Dağlardaki bu zorlu kaçış yolundan yaklaşık 3.000 kişi sağ olarak Tuzla’ya ulaşabildi. Srebrenitsa’dan Tuzla’ya uzanan yolda 10 gün içerisinde 10.000’den fazla kişi katledildi.

Srebrenitsa’da yaşanan bu katliam Avrupa’da hukuksal olarak belgelenen ilk soykırım olarak tarihe geçti. Bu soykırımı Avrupalı güçlerin silahsız Müslümanları Sırplara göz göre katlettirdikleri utanç verici bir hadise olarak tarihte yerini almıştır.

Tarihi süreçte vuku bulan bu olay maalesef sadece tarihte kalmamış kötü bir örneği de 2023 yılı Ekim ayından bugüne kadar Gazze’de Siyonist güçlerin silahsız halka yönelik saldırılarıyla adeta tekrar yaşanmış ve yaşanmaya devam etmektedir. Yine dünyanın büyük güçleri bu olaya etkili bir şekilde müdahale etmemektedirler.

Sonuç olarak, Temmuz ve Muharrem ayları içinde geçmiş dönemlerde meydana gelen bir kaç hadisede de görüldüğü üzere bugün olduğu gibi de dün de zalimler fırsat buldukları zaman zulüm ve adaletsizliklerini tatbik etmektedirler. Hakkın ve adaletin yanında olanların vazifesi de zulme ve zalimlere karşı ellerinden geldiği ölçüde karşı koymaları, engellemeye çalışmaları ve mazlumun yanında yer almalarıdır. Tarih bu ve buna benzer çok sayıda örneklerle doludur.

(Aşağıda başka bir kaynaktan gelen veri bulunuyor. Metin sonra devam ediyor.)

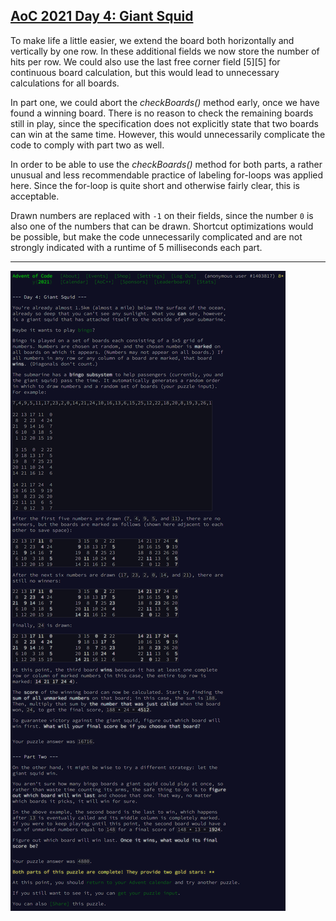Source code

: ## [AoC 2021 Day 4: Giant Squid](https://adventofcode.com/2021/day/4)

To make life a little easier, we extend the board both horizontally and vertically by one row. In these additional fields we now store the number of hits per row. We could also use the last free corner field [5][5] for continuous board calculation, but this would lead to unnecessary calculations for all boards.

In part one, we could abort the *checkBoards()* method early, once we have found a winning board. There is no reason to check the remaining boards still in play, since the specification does not explicitly state that two boards can win at the same time. However, this would unnecessarily complicate the code to comply with part two as well.

In order to be able to use the *checkBoards()* method for both parts, a rather unusual and less recommendable practice of labeling for-loops was applied here. Since the for-loop is quite short and otherwise fairly clear, this is acceptable.

Drawn numbers are replaced with `-1` on their fields, since the number `0` is also one of the numbers that can be drawn. Shortcut optimizations would be possible, but make the code unnecessarily complicated and are not strongly indicated with a runtime of 5 milliseconds each part.

---

![AoC 2021 Day 4](../day04--Giant_Squid.png?raw=true)
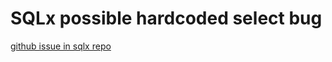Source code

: # SQLx possible hardcoded select bug

[github issue in sqlx repo](https://github.com/launchbadge/sqlx/issues/3428)
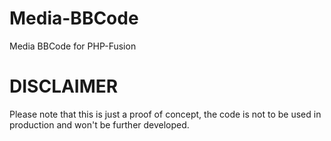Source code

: Media-BBCode
============
Media BBCode for PHP-Fusion

DISCLAIMER
============
Please note that this is just a proof of concept, the code is not to be used in production and won't be further developed.
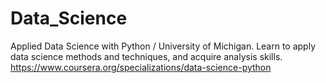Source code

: # Data_Science
Applied Data Science with Python / University of Michigan. 
Learn to apply data science methods and techniques, and acquire analysis skills. 
https://www.coursera.org/specializations/data-science-python
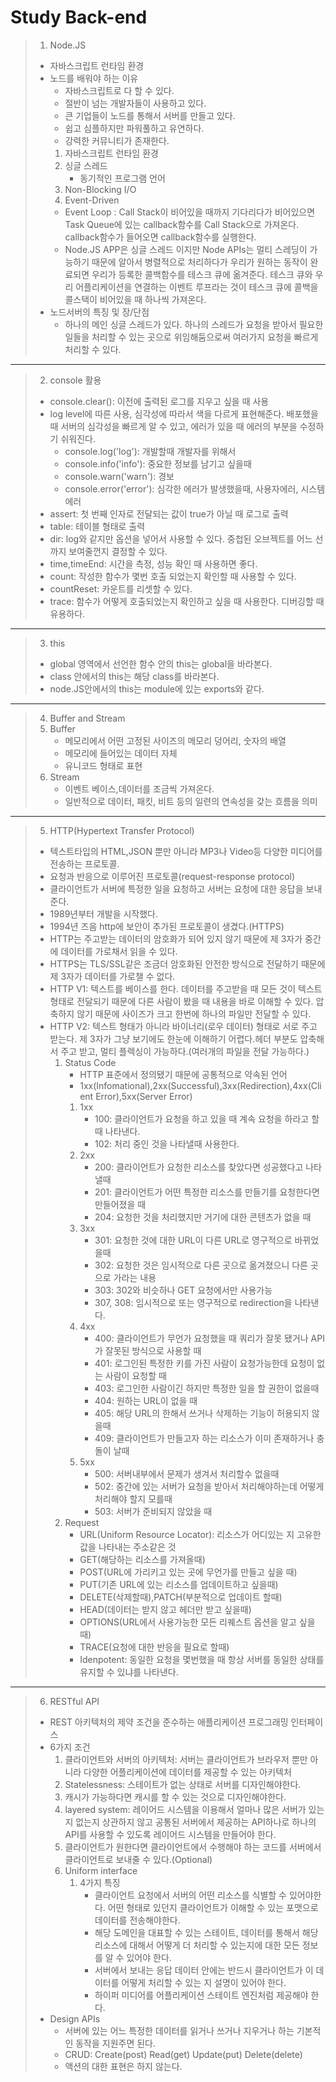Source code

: # Study Back-end

> 1. Node.JS
>
> - 자바스크립트 런타임 환경
> - 노드를 배워야 하는 이유
>   - 자바스크립트로 다 할 수 있다.
>   - 절반이 넘는 개발자들이 사용하고 있다.
>   - 큰 기업들이 노드를 통해서 서버를 만들고 있다.
>   - 쉽고 심플하지만 파워풀하고 유연하다.
>   - 강력한 커뮤니티가 존재한다.
>   1. 자바스크립트 런타임 환경
>   2. 싱글 스레드
>      - 동기적인 프로그램 언어
>   3. Non-Blocking I/O
>   4. Event-Driven
>   - Event Loop : Call Stack이 비어있을 때까지 기다리다가 비어있으면 Task Queue에 있는 callback함수를 Call Stack으로 가져온다. callback함수가 들어오면 callback함수를 실행한다.
>   - Node.JS APP은 싱글 스레드 이지만 Node APIs는 멀티 스레딩이 가능하기 때문에 알아서 병렬적으로 처리하다가 우리가 원하는 동작이 완료되면 우리가 등록한 콜백함수를 테스크 큐에 옮겨준다. 테스크 큐와 우리 어플리케이션을 연결하는
>     이벤트 루프라는 것이 테스크 큐에 콜백을 콜스택이 비어있을 때 하나씩 가져온다.
> - 노드서버의 특징 및 장/단점
>   - 하나의 메인 싱글 스레드가 있다. 하나의 스레드가 요청을 받아서 필요한 일들을 처리할 수 있는 곳으로 위임해둠으로써 여러가지 요청을 빠르게 처리할 수 있다.

---

> 2. console 활용
>
> - console.clear(): 이전에 출력된 로그를 지우고 싶을 때 사용
> - log level에 따른 사용, 심각성에 따라서 색을 다르게 표현해준다. 배포했을 때 서버의 심각성을 빠르게 알 수 있고, 에러가 있을 때 에러의 부분을 수정하기 쉬워진다.
>   - console.log('log'): 개발할때 개발자를 위해서
>   - console.info('info'): 중요한 정보를 남기고 싶을때
>   - console.warn('warn'): 경보
>   - console.error('error'): 심각한 에러가 발생했을때, 사용자에러, 시스템 에러
> - assert: 첫 번째 인자로 전달되는 값이 true가 아닐 때 로그로 출력
> - table: 테이블 형태로 출력
> - dir: log와 같지만 옵션을 넣어서 사용할 수 있다. 중첩된 오브젝트를 어느 선까지 보여줄껀지 결정할 수 있다.
> - time,timeEnd: 시간을 측정, 성능 확인 때 사용하면 좋다.
> - count: 작성한 함수가 몇번 호출 되었는지 확인할 때 사용할 수 있다.
> - countReset: 카운트를 리셋할 수 있다.
> - trace: 함수가 어떻게 호출되었는지 확인하고 싶을 때 사용한다. 디버깅할 때 유용하다.

---

> 3. this
>
> - global 영역에서 선언한 함수 안의 this는 global을 바라본다.
> - class 안에서의 this는 해당 class를 바라본다.
> - node.JS안에서의 this는 module에 있는 exports와 같다.

---

> 4. Buffer and Stream
> 1. Buffer
>    - 메모리에서 어떤 고정된 사이즈의 메모리 덩어리, 숫자의 배열
>    - 메모리에 들어있는 데이터 자체
>    - 유니코드 형태로 표현
> 1. Stream
>    - 이벤트 베이스,데이터를 조금씩 가져온다.
>    - 일반적으로 데이터, 패킷, 비트 등의 일련의 연속성을 갖는 흐름을 의미

---

> 5. HTTP(Hypertext Transfer Protocol)
>
> - 텍스트타입의 HTML,JSON 뿐만 아니라 MP3나 Video등 다양한 미디어를 전송하는 프로토콜.
> - 요청과 반응으로 이루어진 프로토콜(request-response protocol)
> - 클라이언트가 서버에 특정한 일을 요청하고 서버는 요청에 대한 응답을 보내준다.
> - 1989년부터 개발을 시작했다.
> - 1994년 즈음 http에 보안이 추가된 프로토콜이 생겼다.(HTTPS)
> - HTTP는 주고받는 데이터의 암호화가 되어 있지 않기 때문에 제 3자가 중간에 데이터를 가로채서 읽을 수 있다.
> - HTTPS는 TLS/SSL같은 조금더 암호화된 안전한 방식으로 전달하기 때문에 제 3자가 데이터를 가로챌 수 없다.
> - HTTP V1: 텍스트를 베이스를 한다. 데이터를 주고받을 때 모든 것이 텍스트 형태로 전달되기 때문에 다른 사람이 봤을 때 내용을 바로 이해할 수 있다. 압축하지 않기 때문에 사이즈가 크고 한번에 하나의 파일만 전달할 수 있다.
> - HTTP V2: 텍스트 형태가 아니라 바이너리(로우 데이터) 형태로 서로 주고 받는다. 제 3자가 그냥 보기에도 한눈에 이해하기 어렵다.헤더 부분도 압축해서 주고 받고, 멀티 플렉싱이 가능하다.(여러개의 파일을 전달 가능하다.)
>   1. Status Code
>      - HTTP 표준에서 정의됐기 때문에 공통적으로 약속된 언어
>      - 1xx(Infomational),2xx(Successful),3xx(Redirection),4xx(Client Error),5xx(Server Error)
>      1. 1xx
>         - 100: 클라이언트가 요청을 하고 있을 때 계속 요청을 하라고 할때 나타낸다.
>         - 102: 처리 중인 것을 나타낼때 사용한다.
>      2. 2xx
>         - 200: 클라이언트가 요청한 리소스를 찾았다면 성공했다고 나타낼때
>         - 201: 클라이언트가 어떤 특정한 리소스를 만들기를 요청한다면 만들어졌을 때
>         - 204: 요청한 것을 처리했지만 거기에 대한 콘텐츠가 없을 때
>      3. 3xx
>         - 301: 요청한 것에 대한 URL이 다른 URL로 영구적으로 바뀌었을때
>         - 302: 요청한 것은 임시적으로 다른 곳으로 옮겨졌으니 다른 곳으로 가라는 내용
>         - 303: 302와 비슷하나 GET 요청에서만 사용가능
>         - 307, 308: 임시적으로 또는 영구적으로 redirection을 나타낸다.
>      4. 4xx
>         - 400: 클라이언트가 무언가 요청했을 때 쿼리가 잘못 됐거나 API가 잘못된 방식으로 사용할 때
>         - 401: 로그인된 특정한 키를 가진 사람이 요청가능한데 요청이 없는 사람이 요청할 때
>         - 403: 로그인한 사람이긴 하지만 특정한 일을 할 권한이 없을때
>         - 404: 원하는 URL이 없을 때
>         - 405: 해당 URL의 한해서 쓰거나 삭제하는 기능이 허용되지 않을때
>         - 409: 클라이언트가 만들고자 하는 리소스가 이미 존재하거나 충돌이 날때
>      5. 5xx
>         - 500: 서버내부에서 문제가 생겨서 처리할수 없을때
>         - 502: 중간에 있는 서버가 요청을 받아서 처리해야하는데 어떻게 처리해야 할지 모를때
>         - 503: 서버가 준비되지 않았을 때
>   2. Request
>      - URL(Uniform Resource Locator): 리소스가 어디있는 지 고유한 값을 나타내는 주소같은 것
>      - GET(해당하는 리소스를 가져올때)
>      - POST(URL에 가리키고 있는 곳에 무언가를 만들고 싶을 때)
>      - PUT(기존 URL에 있는 리소스를 업데이트하고 싶을때)
>      - DELETE(삭제할때),PATCH(부분적으로 업데이트 할때)
>      - HEAD(데이터는 받지 않고 헤더만 받고 싶을때)
>      - OPTIONS(URL에서 사용가능한 모든 리퀘스트 옵션을 알고 싶을 때)
>      - TRACE(요청에 대한 반응을 필요로 할때)
>      - Idenpotent: 동일한 요청을 몇번했을 때 항상 서버를 동일한 상태를 유지할 수 있냐를 나타낸다.

---

> 6. RESTful API
>
> - REST 아키텍처의 제약 조건을 준수하는 애플리케이션 프로그래밍 인터페이스
> - 6가지 조건
>   1. 클라이언트와 서버의 아키텍처: 서버는 클라이언트가 브라우저 뿐만 아니라 다양한 어플리케이션에 데이터를 제공할 수 있는 아키텍처
>   2. Statelessness: 스테이트가 없는 상태로 서버를 디자인해야한다.
>   3. 캐시가 가능하다면 캐시를 할 수 있는 것으로 디자인해야한다.
>   4. layered system: 레이어드 시스템을 이용해서 얼마나 많은 서버가 있는지 없는지 상관하지 않고 공통된 서버에서 제공하는 API하나로 하나의 API를 사용할 수 있도록 레이어드 시스템을 만들어야 한다.
>   5. 클라이언트가 원한다면 클라이언트에서 수행해야 하는 코드를 서버에서 클라이언트로 보내줄 수 있다.(Optional)
>   6. Uniform interface
>      1. 4가지 특징
>         - 클라이언트 요청에서 서버의 어떤 리소스를 식별할 수 있어야한다. 어떤 형태로 있던지 클라이언트가 이해할 수 있는 포맷으로 데이터를 전송해야한다.
>         - 해당 도메인을 대표할 수 있는 스테이트, 데이터를 통해서 해당 리소스에 대해서 어떻게 더 처리할 수 있는지에 대한 모든 정보를 알 수 있어야 한다.
>         - 서버에서 보내는 응답 데이터 안에는 반드시 클라이언트가 이 데이터를 어떻게 처리할 수 있는 지 설명이 있어야 한다.
>         - 하이퍼 미디어를 어플리케이션 스테이트 엔진처럼 제공해야 한다.
> - Design APIs
>   - 서버에 있는 어느 특정한 데이터를 읽거나 쓰거나 지우거나 하는 기본적인 동작을 지원주면 된다.
>   - CRUD: Create(post) Read(get) Update(put) Delete(delete)
>   - 액션의 대한 표현은 하지 않는다.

Merhum Nurettin Topçu’nun verdiği ders ise nitelikli insanların daima iz bırakmaları ve bırakılan izlerin de yıllar geçse de müsbet tesirlerini devam ettiriyor olmasıdır.

Allah (cc) merhum Nurettin Topçu gibi güzel örneklerin sayılarını arttırsın.